OS: Now, let me put something to you that has been put to me. I don’t necessarily agree with it but it is a sentiment that is out there. By not finding anything useful the U.S. can do in space for NASA’s current human space flight budget of $7 billion or $8 billion a year, the committee failed. What’s your reaction to that sentiment?
JG: It’s not failure to point out truth. The truth is the truth. And it is high time that national space policy was made on the basis of truth and not on the basis of convenience. It is not true to say that we found there is nothing NASA can do within its current budget. There are two options laid out in the report that NASA can do with its current budget. What we did not find was a way for NASA to do significant human exploration beyond low Earth orbit in the near term with this current budget. And I don’t like that answer either but that is not going to change it.
With all due respect to Jeff Greason, what the Committee found is that we can do nothing significant beyond Low Earth Orbit, while maintaining the US aerospace work force.

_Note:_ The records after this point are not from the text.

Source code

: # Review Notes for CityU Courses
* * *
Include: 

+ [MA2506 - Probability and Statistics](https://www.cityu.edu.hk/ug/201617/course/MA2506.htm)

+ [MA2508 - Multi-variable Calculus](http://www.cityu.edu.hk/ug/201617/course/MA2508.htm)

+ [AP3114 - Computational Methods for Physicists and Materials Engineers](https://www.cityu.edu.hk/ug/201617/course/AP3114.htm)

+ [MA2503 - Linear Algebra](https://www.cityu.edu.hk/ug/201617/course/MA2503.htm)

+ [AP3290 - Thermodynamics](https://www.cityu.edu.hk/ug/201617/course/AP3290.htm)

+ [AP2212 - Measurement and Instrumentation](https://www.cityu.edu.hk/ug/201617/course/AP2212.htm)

The Committee feels it is necessary to fly out the remain shuttle payloads, maintain the station until 2020 and build a heavy lift using traditional techniques and traditional technologies. Of course there is no money to do anything else. Trying to go beyond earth orbit with all that luggage is impossible. It is like trying to fly with an elephant on your back.
When NASA decided to pursue the shuttle and station instead of lunar development they sealed their fate. NASA might someday be able to again do great things but it must stop being a jobs program to do it. Giving NASA more money now will probably only extend the jobs of the current work force, rather than speed space development.